Üçüncü gözlemim ise en önemlisi. Müze sergilerinde eksik bırakılan açıklayıcı metinlere değinmek istiyorum. Türkiye’de hiçbir müze sergisi yeterince açıklayıcı sergi metinleriyle anlatılmıyor. Neden mi? Çünkü hepsi serginin, sanatçının tarihini anlatıyor. Yetmez!

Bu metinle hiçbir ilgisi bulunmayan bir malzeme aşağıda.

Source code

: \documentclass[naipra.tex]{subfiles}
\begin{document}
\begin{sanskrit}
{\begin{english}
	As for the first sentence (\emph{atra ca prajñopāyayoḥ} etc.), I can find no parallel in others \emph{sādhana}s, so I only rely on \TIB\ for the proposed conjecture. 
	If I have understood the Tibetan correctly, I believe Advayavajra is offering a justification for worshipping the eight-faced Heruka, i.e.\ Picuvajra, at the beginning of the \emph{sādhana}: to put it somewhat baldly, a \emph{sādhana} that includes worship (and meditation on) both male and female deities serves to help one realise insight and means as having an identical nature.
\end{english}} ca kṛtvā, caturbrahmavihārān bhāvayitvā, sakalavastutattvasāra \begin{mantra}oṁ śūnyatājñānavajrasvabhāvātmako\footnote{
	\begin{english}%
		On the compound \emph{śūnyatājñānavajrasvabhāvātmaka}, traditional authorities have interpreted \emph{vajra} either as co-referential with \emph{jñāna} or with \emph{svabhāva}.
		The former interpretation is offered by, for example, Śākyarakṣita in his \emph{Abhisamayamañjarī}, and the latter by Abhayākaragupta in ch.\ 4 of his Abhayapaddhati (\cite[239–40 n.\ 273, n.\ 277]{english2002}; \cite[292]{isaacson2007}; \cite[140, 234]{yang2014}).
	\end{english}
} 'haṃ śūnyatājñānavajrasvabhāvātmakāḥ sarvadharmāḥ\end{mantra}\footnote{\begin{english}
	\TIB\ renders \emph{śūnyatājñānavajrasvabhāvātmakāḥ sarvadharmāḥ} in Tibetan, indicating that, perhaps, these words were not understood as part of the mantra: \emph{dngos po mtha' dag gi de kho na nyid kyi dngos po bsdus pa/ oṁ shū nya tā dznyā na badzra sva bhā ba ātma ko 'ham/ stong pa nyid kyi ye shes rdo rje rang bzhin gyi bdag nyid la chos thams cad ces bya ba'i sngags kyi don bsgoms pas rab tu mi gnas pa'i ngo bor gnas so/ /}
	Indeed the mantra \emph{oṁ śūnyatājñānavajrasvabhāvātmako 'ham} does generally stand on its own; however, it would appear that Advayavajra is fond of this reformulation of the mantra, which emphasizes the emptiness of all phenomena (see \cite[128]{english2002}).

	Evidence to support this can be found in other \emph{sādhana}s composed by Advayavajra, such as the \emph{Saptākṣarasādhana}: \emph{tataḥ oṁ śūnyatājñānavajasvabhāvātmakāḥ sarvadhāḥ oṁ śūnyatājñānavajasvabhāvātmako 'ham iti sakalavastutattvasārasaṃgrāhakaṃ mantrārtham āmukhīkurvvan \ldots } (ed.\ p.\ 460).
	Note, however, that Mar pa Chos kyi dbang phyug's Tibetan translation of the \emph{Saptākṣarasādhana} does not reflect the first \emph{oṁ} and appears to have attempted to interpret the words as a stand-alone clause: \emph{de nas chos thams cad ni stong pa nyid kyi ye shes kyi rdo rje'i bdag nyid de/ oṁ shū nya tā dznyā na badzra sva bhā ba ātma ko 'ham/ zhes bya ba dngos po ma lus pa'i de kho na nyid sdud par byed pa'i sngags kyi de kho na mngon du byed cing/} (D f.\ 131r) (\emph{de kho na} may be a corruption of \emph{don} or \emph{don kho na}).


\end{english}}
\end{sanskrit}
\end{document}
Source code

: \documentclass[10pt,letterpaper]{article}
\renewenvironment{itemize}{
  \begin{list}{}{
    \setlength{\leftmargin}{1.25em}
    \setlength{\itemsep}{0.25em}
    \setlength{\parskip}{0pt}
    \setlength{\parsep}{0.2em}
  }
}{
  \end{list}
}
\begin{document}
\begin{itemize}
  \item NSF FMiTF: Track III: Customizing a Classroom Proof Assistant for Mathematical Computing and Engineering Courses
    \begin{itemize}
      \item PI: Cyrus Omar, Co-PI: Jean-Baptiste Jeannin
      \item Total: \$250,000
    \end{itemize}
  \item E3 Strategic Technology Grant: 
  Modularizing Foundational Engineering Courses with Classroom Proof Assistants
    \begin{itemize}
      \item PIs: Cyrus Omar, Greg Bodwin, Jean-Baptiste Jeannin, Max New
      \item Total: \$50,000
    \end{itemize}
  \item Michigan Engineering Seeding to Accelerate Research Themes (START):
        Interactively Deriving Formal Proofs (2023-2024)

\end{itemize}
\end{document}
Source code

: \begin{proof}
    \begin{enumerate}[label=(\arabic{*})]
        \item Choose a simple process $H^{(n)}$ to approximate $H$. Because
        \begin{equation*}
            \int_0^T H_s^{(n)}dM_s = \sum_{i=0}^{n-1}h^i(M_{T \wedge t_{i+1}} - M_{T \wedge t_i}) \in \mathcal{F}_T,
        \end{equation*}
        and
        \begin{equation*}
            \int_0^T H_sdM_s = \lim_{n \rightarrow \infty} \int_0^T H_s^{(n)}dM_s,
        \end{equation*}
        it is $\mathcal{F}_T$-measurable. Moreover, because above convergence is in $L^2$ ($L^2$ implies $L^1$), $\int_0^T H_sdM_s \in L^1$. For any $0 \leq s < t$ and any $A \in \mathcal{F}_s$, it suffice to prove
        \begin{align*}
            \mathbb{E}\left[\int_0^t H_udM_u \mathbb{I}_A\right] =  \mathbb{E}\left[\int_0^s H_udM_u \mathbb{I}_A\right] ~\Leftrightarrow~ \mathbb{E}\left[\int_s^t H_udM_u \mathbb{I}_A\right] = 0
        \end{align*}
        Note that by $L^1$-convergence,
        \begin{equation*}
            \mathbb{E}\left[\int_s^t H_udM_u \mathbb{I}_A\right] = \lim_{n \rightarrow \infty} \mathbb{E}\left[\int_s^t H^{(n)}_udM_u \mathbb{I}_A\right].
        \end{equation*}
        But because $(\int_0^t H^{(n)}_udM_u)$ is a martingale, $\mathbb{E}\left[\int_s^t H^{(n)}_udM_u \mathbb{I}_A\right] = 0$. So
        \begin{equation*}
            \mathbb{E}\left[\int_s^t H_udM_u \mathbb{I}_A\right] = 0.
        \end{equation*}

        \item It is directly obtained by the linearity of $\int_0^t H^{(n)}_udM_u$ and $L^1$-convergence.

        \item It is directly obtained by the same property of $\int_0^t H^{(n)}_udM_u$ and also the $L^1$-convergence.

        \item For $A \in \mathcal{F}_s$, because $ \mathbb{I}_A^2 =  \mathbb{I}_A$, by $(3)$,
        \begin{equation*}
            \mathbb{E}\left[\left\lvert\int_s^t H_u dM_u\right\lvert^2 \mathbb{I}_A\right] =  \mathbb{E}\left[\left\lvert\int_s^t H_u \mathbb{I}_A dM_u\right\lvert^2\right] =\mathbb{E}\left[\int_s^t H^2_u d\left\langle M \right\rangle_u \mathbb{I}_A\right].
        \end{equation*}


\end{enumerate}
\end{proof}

Örneğin; Fondation Louis Vuitton’daki Egon Schiele sergisinde Schiele’nin biyografisinin yanısıra, resimdeki teknik de anlatıma dahildi: “Bu resimde Schiele çok net simsiyah bir çizgiyle figürün hatlarını çizmiştir. Fonu ise sanatçı boş bırakmıştır, hiçbir nesne ya da renk kullanmaksızın bomboştur. Öne figür çıkmaktadır. Siyah ve beyaz, arka fondaki boşluk ve öne çıkan figür, adeta sanatçının doğum ve ölüm konusundaki saplantısını sunuyor seyirciye.”

Schiele
İşte bu teknik anlatım, bir sergiyi gezerken, sergideki sanatçının tarihsel süreci kadar önemli. Ve maalesef güzel İstanbul’umuzun müzeleri bu tür teknik açıklamalara yer vermemekte. Bunun sonucu olarak da sergileri gezen sanatseverler yeterli düzeyde sanat bilgisi edinemiyor, sanatı okumayı öğrenemiyor.
Sadece tarih kitaplarında yazan bilgileri duvarda okumak ve yanlarında sanat eserini göstermek yetmiyor. Aynı zamanda o sanat eserinin içindeki renk, ışık, perspektif gibi teknik bilgileri de seyirciye aktarmak gerekiyor. Türkiye’deki sanat seyircisinin buna çok ihtiyacı var. Çünkü sanatseverlerimiz sanatı okumayı öğrendiği gün, artık ezbere sanat alımı yapılmayacak, trend kültürü son bulacak, komşusunun aldığı sanatçının peşinde koşmayacak ve sanat simsarlarının artık sonu gelecek. İyi pazarlanamadığı için tek bir eser satmak için aylarca atölyesinde çaba gösteren sanatçı kalmayacak, çünkü sanatın pazarlanmaya ihtiyacı olmayacak ve sanat özgürleşecek!
Memlekette her konuda zaten kriz var. Uber ve taksiciler kavga ediyor, 21’inci yüzyıldayız, adamlar hala kadınları dövüyor, bakkallar ve zincir marketler birbirlerine düşman gibi bakıyor, kanıtsız taciz hala ceza almıyor ve en önemlisi artık şiir okunmuyor. Sanat için alan gitgide daralıyor ama ihtiyaç bir o kadar artıyor.
Halbuki, sanatın iyileştirici yanıdır toplumu tedavi eden. Bu bazen Özdemir Asaf’ın dizeleriyle gerçekleşir, bazen de bir Kiefer resminin içindeki şiddetle onarılır.
Bu yüzden sanatla yolu kesişen ruhlar derindir, gerçektir. Bu gerçekliği korumak adına, sanatı daha ulaşılabilir, daha anlaşılabilir kılmamız gerekiyor.
Café’leriyle ön plana çıkmaması için müzelerimizi koruyalım geliştirelim ve gerektiği yerde uyaralım. Ve en önemlisi, her şeye rağmen, gülümsemeyi unutmayalım.